Eletrobras Furnas (Furnas – Centrais Elétricas SA) is a regional power utility and a major subsidiary of Eletrobras. The company generates or transmits electricity to 51% of households in Brazil and more than 40% of the nation's electricity passes through their grid. The company has a generating capacity of 10,050 MW which corresponds to 10% of Brazil's electrical production.

==Overview==
The company was founded on February 28, 1957, to support the fast-pace of urbanization in Brazil during the 1950s. Their aim was to develop the Grande River.

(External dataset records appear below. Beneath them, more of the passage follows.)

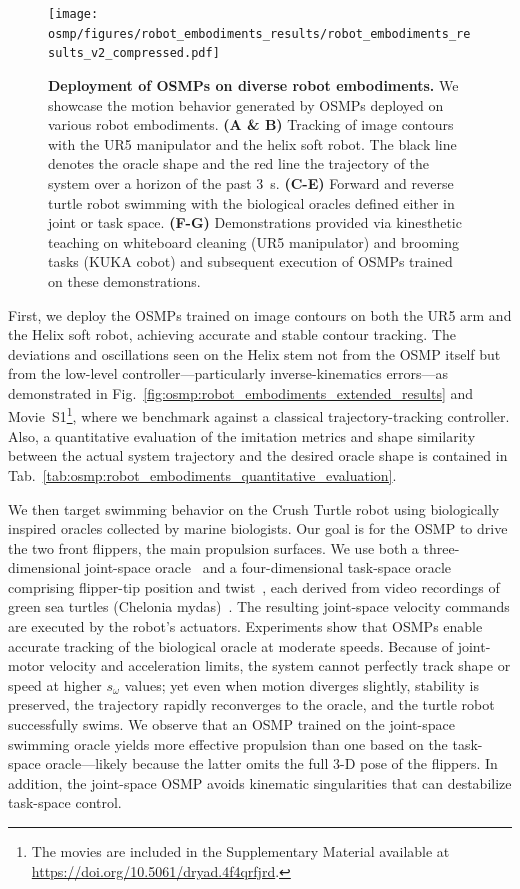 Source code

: \begin{figure}
    \centering
    \texttt{[image: osmp/figures/robot\_embodiments\_results/robot\_embodiments\_results\_v2\_compressed.pdf]}
    \caption{\textbf{Deployment of \glspl{OSMP} on diverse robot embodiments.}
    We showcase the motion behavior generated by \glspl{OSMP} deployed on various robot embodiments.
    \textbf{(A \& B)} Tracking of image contours with the UR5 manipulator and the helix soft robot. The black line denotes the oracle shape and the red line the trajectory of the system over a horizon of the past $3$~s.
    \textbf{(C-E)} Forward and reverse turtle robot swimming with the biological oracles defined either in joint or task space.
    \textbf{(F-G)} Demonstrations provided via kinesthetic teaching on whiteboard cleaning (UR5 manipulator) and brooming tasks (KUKA cobot) and subsequent execution of \glspl{OSMP} trained on these demonstrations.
    }
    \label{fig:osmp:robot_embodiments_results}
\end{figure}

First, we deploy the \glspl{OSMP} trained on image contours on both the UR5 arm and the Helix soft robot, achieving accurate and stable contour tracking. The deviations and oscillations seen on the Helix stem not from the \gls{OSMP} itself but from the low-level controller—particularly inverse-kinematics errors—as demonstrated in Fig.~\ref{fig:osmp:robot_embodiments_extended_results} and Movie~S1\footnote{The movies are included in the Supplementary Material available at \url{https://doi.org/10.5061/dryad.4f4qrfjrd}.}, where we benchmark against a classical trajectory-tracking controller.
Also, a quantitative evaluation of the imitation metrics and shape similarity between the actual system trajectory and the desired oracle shape is contained in Tab.~\ref{tab:osmp:robot_embodiments_quantitative_evaluation}.

We then target swimming behavior on the Crush Turtle robot using biologically inspired oracles collected by marine biologists. Our goal is for the \gls{OSMP} to drive the two front flippers, the main propulsion surfaces. We use both a three-dimensional joint-space oracle~\citep{van2023soft} and a four-dimensional task-space oracle comprising flipper-tip position and twist~\citep{van2022new}, each derived from video recordings of green sea turtles (Chelonia mydas)~\citep{van2022new,van2023soft}. The resulting joint-space velocity commands are executed by the robot’s actuators. Experiments show that \glspl{OSMP} enable accurate tracking of the biological oracle at moderate speeds. Because of joint-motor velocity and acceleration limits, the system cannot perfectly track shape or speed at higher $s_\omega$ values; yet even when motion diverges slightly, stability is preserved, the trajectory rapidly reconverges to the oracle, and the turtle robot successfully swims. 
We observe that an \gls{OSMP} trained on the joint-space swimming oracle yields more effective propulsion than one based on the task-space oracle—likely because the latter omits the full 3-D pose of the flippers. In addition, the joint-space \gls{OSMP} avoids kinematic singularities that can destabilize task-space control.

They began construction of the Furnas Dam in February 1957. Their effective operation began in 1963 and in 1971, their headquarters moved to Rio de Janeiro. The company owns and maintains 12 hydroelectric power plants, two thermal power plants and 49 substations. Out of their 10,050 MW installed capacity, 7,971 is owned by them and the rest through partnerships. The company also maintains 19,000 km of transmission lines, 900 km of which are from the Itaipu Dam. They supply 97% of the electricity in Brasília, 92% in Rio de Janeiro, 91% in Mato Grosso, 81% in the Espírito Santo, 61% in Goiás, 58% in São Paulo, Minas Gerais 45% and 16% in Tocantins.

==Power plants==
The hydroelectric power plants that the company owns and operates are the Baguari (140 MW), Corumbá (375 MW), Funil (216 MW), Furnas (1,216 MW), Itumbiara (2,082 MW), Luiz Carlos Barreto (1,050 MW), Manso (212 MW), Marimbondo (1,440 MW) Mascarenhas de Moraes (Peixoto) (476 MW), Peixe Angical (452 MW), Porto Colômbia (320 MW) and Serra da Mesa (1,275 MW) which is operated in a public partnership. They also own and manage the Campos (30 MW) and Santa Cruz (766 MW) thermal power plants.